In our experience, the emphasis with this type of motivation is very much on pay and benefits, whilst the far less expensive option of offering recognition and praise for a job well done play ‘second fiddle’ and are in many instances noticeably absent.
The other side of the ‘carrot and stick’ prescription is that poor performers should be motivated by applying negative sanctions. These may be in the form of overt sanctions such as formal warning letters or withholding promotion, or more subtle punishment such as exclusion from important projects/tasks or decision-making bodies.
It’s not a ‘one size fits all’
However, this approach is both oversimplified and misguided, as the underlying assumption is fundamentally flawed – that employees are all motivated in the same way. This leads organisations to approach employee motivation in a ‘one size fits all’ manner, treating all employees similarly and rolling out highly prescriptive, standardised solutions that may appeal to some employees, but generally fall short of the overriding purpose – to engage all, or at least the vast majority of, employees. This leads to a waste of resources (including money) and disappointing business results.
All these approaches fail to take account of the most critical aspect of employee motivation – the importance of the employees’ subjective and unique experience of motivation and the role his/her underlying strengths play in freeing up positive energy and discretionary effort.
Our experience suggests that rather than seeking quick-fix, generic solutions to motivation, the starting point should be to understand employees’ unique strengths. We define strengths as “underlying qualities that energise us, contribute to our personal growth and lead to peak performance” (Brook and Brewerton, 2006). By helping employees explore and understand how their strengths can be more productively deployed, organisations will be building a strong, sustainable and cost-effective basis for employee motivation and performance excellence.
Experience with a growing number of clients such as Aviva/Norwich Union, Panasonic, Orange, Foster Wheeler and the Royal Institute of Chartered Surveyors suggests that focusing on individual and team strengths helps unlock and focus energy and effort. Individuals start seeing old problems and performance blockers in a new, confidence-enhancing light – through a strengths ‘lens’.

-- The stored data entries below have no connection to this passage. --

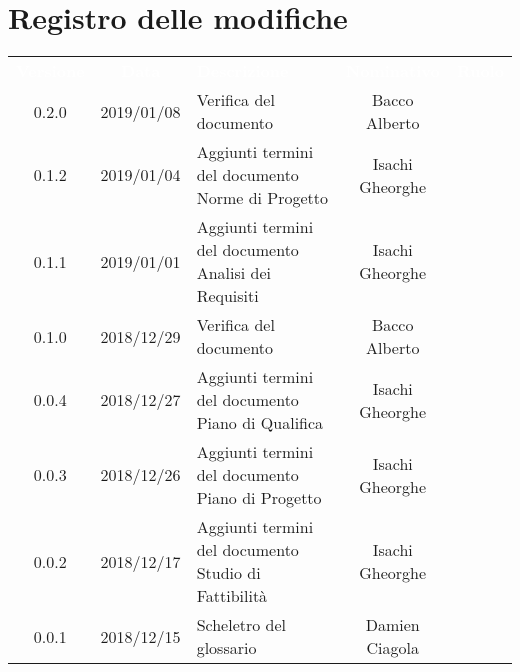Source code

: 
\section*{Registro delle modifiche}
{
	\renewcommand{\arraystretch}{1.5}
	\centering
	\begin{longtable}{ c c  C{4cm}  c  c }
		
		\textcolor{white}{\textbf{Versione}} & \textcolor{white}{\textbf{Data}} & \textcolor{white}{\textbf{Descrizione}} & \textcolor{white}{\textbf{Nominativo}} & \textcolor{white}{\textbf{Ruolo}}\\
						
		0.2.0 & 2019/01/08 & Verifica del documento & Bacco Alberto & \ver{}\\
		
		0.1.2 & 2019/01/04 & Aggiunti termini del documento Norme di Progetto & Isachi Gheorghe &\ana{}\\
		
		0.1.1 & 2019/01/01 & Aggiunti termini del documento Analisi dei Requisiti & Isachi Gheorghe &\ana{}\\
		
		0.1.0 & 2018/12/29 & Verifica del documento & Bacco Alberto & \ver{}\\
				
		0.0.4 & 2018/12/27 & Aggiunti termini del documento Piano di Qualifica & Isachi Gheorghe &\ana{}\\
				
		0.0.3 & 2018/12/26 &Aggiunti termini del documento Piano di Progetto & Isachi Gheorghe & \ana{}\\
				
		0.0.2 & 2018/12/17 & Aggiunti termini del documento Studio di Fattibilità & Isachi Gheorghe &\ana{}\\
		
		0.0.1 & 2018/12/15 & Scheletro del glossario & Damien Ciagola & \ana{}\\
		
	\end{longtable}

}
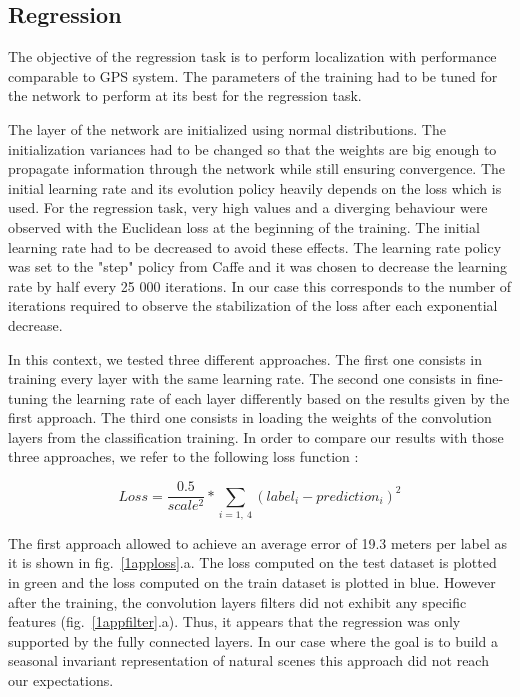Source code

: \subsection{Regression}
\label{sec:results-regression}
The objective of the regression task is to perform localization with performance comparable to GPS system. The parameters of the training had to be tuned for the network to perform at its best for the regression task.

The layer of the network are initialized using normal distributions. The initialization variances had to be changed so that the weights are big enough to propagate information through the network while still ensuring convergence.
The initial learning rate and its evolution policy heavily depends on the loss which is used. For the regression task, very high values and a diverging behaviour were observed with the Euclidean loss at the beginning of the training. The initial learning rate had to be decreased to avoid these effects. The learning rate policy was set to the "step" policy from Caffe and it was chosen to decrease the learning rate by half every 25 000 iterations. In our case this corresponds to the number of iterations required to observe the stabilization of the loss after each exponential decrease.

In this context, we tested three different approaches.  The first one consists in training every layer with the same learning rate. The second one consists in fine-tuning the learning rate of each layer differently based on the results given by the first approach. The third one consists in loading the weights of the convolution layers from the classification training. In order to compare our results with those three approaches, we refer to the following loss function :

\begin{equation} 
Loss = \frac{0.5}{scale^{2}}*\sum_{i=1,\ 4}(label_{i}-prediction_{i})^{2}
\end{equation}

The first approach allowed to achieve an average error of 19.3 meters per label as it is shown in fig.~\ref{1apploss}.a. The loss computed on the test dataset is plotted in green and the loss computed on the train dataset is plotted in blue. However after the training, the convolution layers filters did not exhibit any specific features (fig.~\ref{1appfilter}.a). Thus, it appears that the regression was only supported by the fully connected layers. In our case where the goal is to build a seasonal invariant representation of natural scenes this approach did not reach our expectations. 

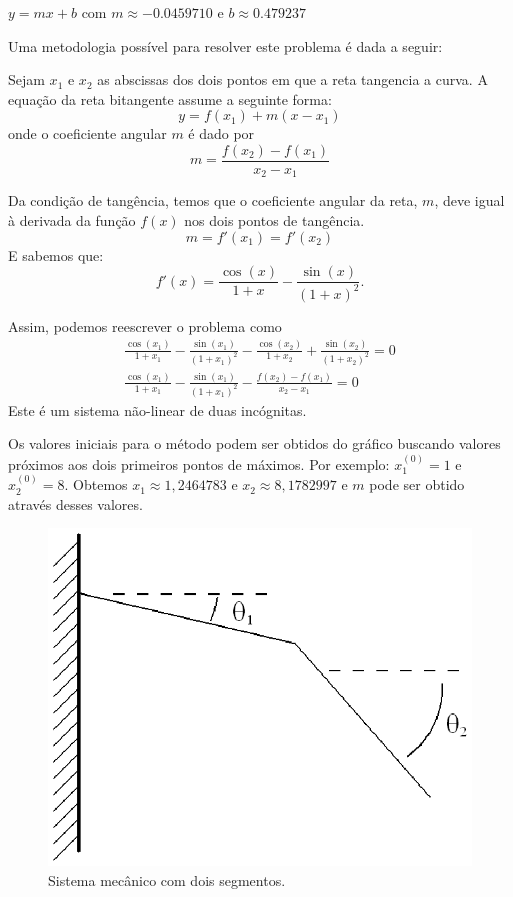  \begin{resp}
  $y=mx+b$ com $m\approx - 0.0459710 $ e $b\approx 0.479237$
 
 Uma metodologia possível para resolver este problema é dada a seguir:

Sejam $x_1$ e $x_2$ as abscissas dos dois pontos em que a reta tangencia a curva. A equação da reta bitangente assume a seguinte forma:
$$y=f(x_1) + m(x-x_1) $$
onde o coeficiente angular $m$ é dado por
$$m=\frac{f(x_2)-f(x_1)}{x_2-x_1}$$

Da condição de tangência, temos que o coeficiente angular da reta, $m$, deve igual à derivada da função $f(x)$ nos dois pontos de tangência.
$$m=f'(x_1)=f'(x_2)$$
E sabemos que:
$$f'(x)=\frac{\cos(x)}{1+x}-\frac{\sin(x)}{(1+x)^2}.$$

Assim, podemos reescrever o problema como
\begin{eqnarray*}
\frac{\cos(x_1)}{1+x_1}-\frac{\sin(x_1)}{(1+x_1)^2}-\frac{\cos(x_2)}{1+x_2}+\frac{\sin(x_2)}{(1+x_2)^2}=0\\
\frac{\cos(x_1)}{1+x_1}-\frac{\sin(x_1)}{(1+x_1)^2}-\frac{f(x_2)-f(x_1)}{x_2-x_1}=0
\end{eqnarray*}
Este é um sistema não-linear de duas incógnitas.

Os valores iniciais para o método podem ser obtidos do gráfico buscando valores próximos aos dois primeiros pontos de máximos. Por exemplo: $x_1^{(0)}=1$ e $x_2^{(0)}=8$. Obtemos $x_1\approx 1,2464783$ e $x_2\approx 8,1782997$ e $m$ pode ser obtido através desses valores.


\end{resp}

\begin{figure}
        \centering
	    \includegraphics[width=.5\textwidth]{cap_nlinsis/pics/dois_segmentos}
		\caption{Sistema mecânico com dois segmentos.}
		\label{pic:dois_segmentos}
	\end{figure}

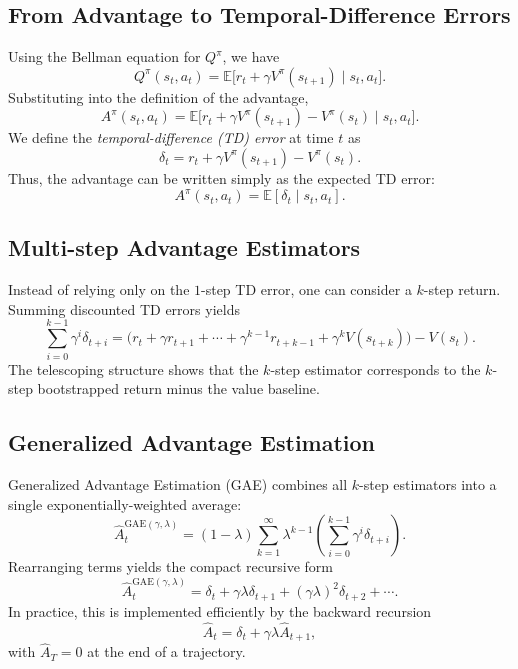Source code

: \subsection{From Advantage to Temporal-Difference Errors}
Using the Bellman equation for $Q^\pi$, we have
\begin{equation}
    Q^\pi(s_t,a_t) = \mathbb{E}\big[r_t + \gamma V^\pi(s_{t+1}) \mid s_t, a_t\big].
\end{equation}
Substituting into the definition of the advantage,
\begin{equation}
    A^\pi(s_t,a_t) = \mathbb{E}\big[r_t + \gamma V^\pi(s_{t+1}) - V^\pi(s_t) \mid s_t,a_t\big].
\end{equation}
We define the \emph{temporal-difference (TD) error} at time $t$ as
\begin{equation}
    \delta_t = r_t + \gamma V^\pi(s_{t+1}) - V^\pi(s_t).
\end{equation}
Thus, the advantage can be written simply as the expected TD error:
\begin{equation}
    A^\pi(s_t,a_t) = \mathbb{E}[\delta_t \mid s_t,a_t].
\end{equation}

\subsection{Multi-step Advantage Estimators}
Instead of relying only on the $1$-step TD error, one can consider a $k$-step return. Summing discounted TD errors yields
\begin{equation}
    \sum_{i=0}^{k-1} \gamma^i \delta_{t+i} 
    = \Big( r_t + \gamma r_{t+1} + \cdots + \gamma^{k-1} r_{t+k-1} + \gamma^k V(s_{t+k}) \Big) - V(s_t).
\end{equation}
The telescoping structure shows that the $k$-step estimator corresponds to the $k$-step bootstrapped return minus the value baseline.

\subsection{Generalized Advantage Estimation}
Generalized Advantage Estimation (GAE) \cite{schulman2015high} combines all $k$-step estimators into a single exponentially-weighted average:
\begin{equation}
    \hat{A}_t^{\text{GAE}(\gamma,\lambda)} = (1-\lambda)\sum_{k=1}^\infty \lambda^{k-1}
    \left( \sum_{i=0}^{k-1} \gamma^i \delta_{t+i} \right).
\end{equation}
Rearranging terms yields the compact recursive form
\begin{equation}
    \hat{A}_t^{\text{GAE}(\gamma,\lambda)} = \delta_t + \gamma\lambda \delta_{t+1} + (\gamma\lambda)^2 \delta_{t+2} + \cdots.
\end{equation}
In practice, this is implemented efficiently by the backward recursion
\begin{equation}
    \hat{A}_t = \delta_t + \gamma\lambda \hat{A}_{t+1},
\end{equation}
with $\hat{A}_T = 0$ at the end of a trajectory.

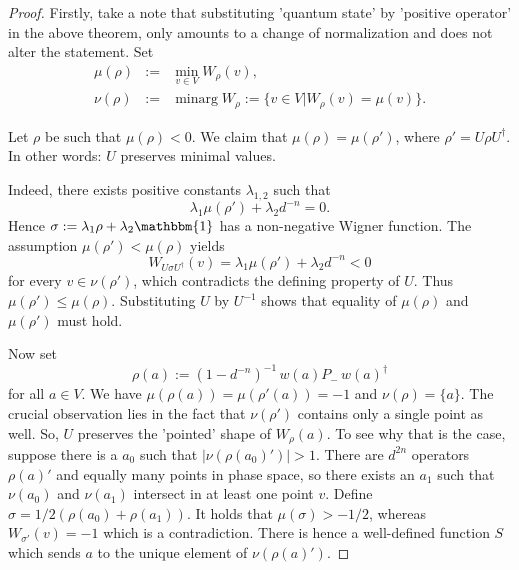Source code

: \documentclass[aps,twocolumn,floatfix]{revtex4}
\def\Id{\mathbbm{1}}
\DeclareMathOperator{\minarg}{minarg}
\begin{document}
\begin{proof}
	Firstly, take a note that substituting 'quantum state' by 'positive
	operator' in the above theorem, only amounts to a change of
	normalization and does not alter the statement. 
	Set
	\begin{eqnarray*}
		\mu(\rho)&:=&\min_{v\in V} W_\rho(v),\\
		\nu(\rho)&:=&\minarg W_\rho := \{v\in V| W_\rho(v)=\mu(v)\}.
	\end{eqnarray*}

	Let $\rho$ be such that $\mu(\rho)<0$. We claim that
	$\mu(\rho)=\mu(\rho')$, where $\rho'=U\rho U^\dagger$. In other
	words: $U$ preserves minimal values.

	Indeed, there exists positive constants $\lambda_{1,2}$ such that 
	\begin{equation*}
		\lambda_1 \mu(\rho') + \lambda_2 d^{-n} = 0.
	\end{equation*}
	Hence $\sigma:=\lambda_1 \rho + \lambda_2 \Id$ has a non-negative Wigner
	function. The assumption $\mu(\rho')<\mu(\rho)$ yields
	\begin{equation*}
		W_{U\sigma U^\dagger}(v) = \lambda_1 \mu(\rho') + \lambda_2 d^{-n} < 0
	\end{equation*}
	for every $v\in \nu(\rho')$, which contradicts the defining property
	of $U$. Thus $\mu(\rho')\leq\mu(\rho)$. Substituting $U$ by $U^{-1}$
	shows that equality of $\mu(\rho)$ and $\mu(\rho')$ must hold.

	Now set 
	\begin{equation*}
		\rho(a):=(1-d^{-n})^{-1}\,w(a) P_-\,w(a)^\dagger
	\end{equation*}
	for all $a\in V$.
	We have $\mu(\rho(a))=\mu(\rho'(a))=-1$ and $\nu(\rho)=\{a\}$. The
	crucial observation lies in the fact that $\nu(\rho')$ contains only
	a single point as well. So, $U$ preserves the 'pointed' shape of
	$W_\rho(a)$. To see why that is the case, suppose there is a $a_0$
	such that $|\nu(\rho(a_0)')|>1$. There are $d^{2n}$ operators
	$\rho(a)'$ and equally many points in phase space, so there exists
	an $a_1$ such that $\nu(a_0)$ and $\nu(a_1)$ intersect in at least
	one point $v$. Define $\sigma=1/2(\rho(a_0)+\rho(a_1))$.  It holds
	that $\mu(\sigma)>-1/2$, whereas $W_{\sigma'}(v)=-1$ which is a
	contradiction.  There is hence a well-defined function $S$ which
	sends $a$ to the unique element of $\nu(\rho(a)')$.  
	

\end{proof}
\end{document}
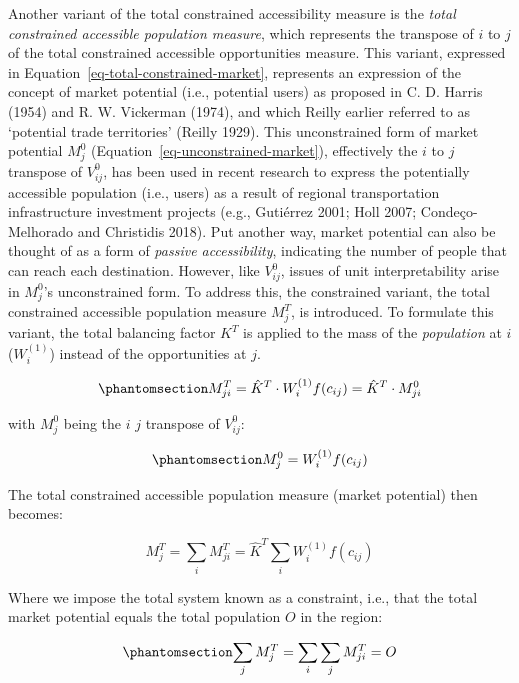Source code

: \documentclass[
]{article}
\begin{document}
Another variant of the total constrained accessibility measure is the
\emph{total constrained accessible population measure}, which represents
the transpose of \(i\) to \(j\) of the total constrained accessible
opportunities measure. This variant, expressed in
Equation~\ref{eq-total-constrained-market}, represents an expression of
the concept of market potential (i.e., potential users) as proposed in
C. D. Harris (1954) and R. W. Vickerman (1974), and which Reilly earlier
referred to as `potential trade territories' (Reilly 1929). This
unconstrained form of market potential \(M_j^0\)
(Equation~\ref{eq-unconstrained-market}), effectively the \(i\) to \(j\)
transpose of \(V^0_{ij}\), has been used in recent research to express
the potentially accessible population (i.e., users) as a result of
regional transportation infrastructure investment projects (e.g.,
Gutiérrez 2001; Holl 2007; Condeço-Melhorado and Christidis 2018). Put
another way, market potential can also be thought of as a form of
\emph{passive accessibility}, indicating the number of people that can
reach each destination. However, like \(V_{ij}^0\), issues of unit
interpretability arise in \(M_j^0\)'s unconstrained form. To address
this, the constrained variant, the total constrained accessible
population measure \(M^T_{j}\), is introduced. To formulate this
variant, the total balancing factor \(K^T\) is applied to the mass of
the \emph{population} at \(i\) (\(W_i^{(1)}\)) instead of the
opportunities at \(j\).

\begin{equation}\phantomsection\label{eq-total-constrained-market}{
M^T_{ji} = \hat K^T \cdot W_i^{(1)} f(c_{ij}) = \hat K^T \cdot M_{ji}^0
}\end{equation}

\noindent with \(M_j^0\) being the \(i\) \(j\) transpose of
\(V^0_{ij}\):

\begin{equation}\phantomsection\label{eq-unconstrained-market}{
M_j^0 = W_i^{(1)} f(c_{ij})
}\end{equation}

The total constrained accessible population measure (market potential)
then becomes:

\[
M^T_j = \sum_i M^T_{ji} = \hat K^T \sum_i W^{(1)}_if(c_{ij})
\]

Where we impose the total system known as a constraint, i.e., that the
total market potential equals the total population \(O\) in the region:

\begin{equation}\phantomsection\label{eq-total-constraint-market}{
\sum_j M^T_{j} = \sum_i\sum_j M^T_{ji} = O
}\end{equation}
\end{document}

Strengths also help bridge the traditional gap in the psychological (implicit) contract between the company and their employees’ expectations. The company’s expectation for strong, consistent levels of engagement and performance are met, whilst employees feel energised, challenged and appreciated. And all at very low cost to the organisation.
Top tips at a low cost
So what can organisations do to ensure they build a highly motivated workforce focused on their strengths? Here are some practical, low cost ideas we have seen work in client organisations:
- Help employees build awareness of their unique strengths by enabling them to undertake a strengths assessment tool.
- Find opportunities for employees to apply their strengths at work as frequently and productively as possible. If no scope exists within their current role to fully utilise their strengths, explore ‘stretch’ opportunities beyond their existing job, such as project work or specific assignments.
- Invest in releasing strengths potential among employees through training and development focused on individual strengths rather than weaknesses or personality ‘gaps’ that are unlikely to change.
- Ensure employees understand the impact of strengths in overdrive. Our experience suggests that it is often the unintended consequences of overplayed strengths rather than weaknesses that result in underperformance and derailed careers.
- Create an enabling environment which encourages employees to be different and play to their strengths and ensures blockers to strengths use are removed or minimised as quickly as possible.
- Offer plenty of positive encouragement including praise and recognition for effort as well as results. This will help build the confidence of employees and create a virtuous performance cycle as more positive, energised employees as more productive employees.
- Build and develop teams with complementary and relevant strengths for the task in hand. Teams that play to members’ strengths not only perform better, but are also more fulfilled, flexible and resilient.
Of course, all this requires a much closer, more appreciative and empathic relationship between the line manager and employee than we often see in organisations. It requires line managers to view employees as individuals with unique capabilities and strengths to be nurtured and encouraged, rather than as ‘resources’ to be directed towards achieving tasks.
If organisations can create an environment where these relationships flourish and become the norm, they will be well on their way to creating highly motivated individuals and teams. They will be unleashing the full power of their workforce and capitalising on the powerful multiplier effect of positive energy.
This will provide a strong competitive advantage, cost efficiencies and ensure healthy organisational performance in spite of negative market conditions.
James Brook is co-founder of the Strengths Partnership. He has over 15 years experience in leadership development, talent management and innovative assessment approaches.
2 Responses
Bottom up?
Of course Peter is right again! Everyone is motivated highly – just not necessarily motivated to do what their employer wants!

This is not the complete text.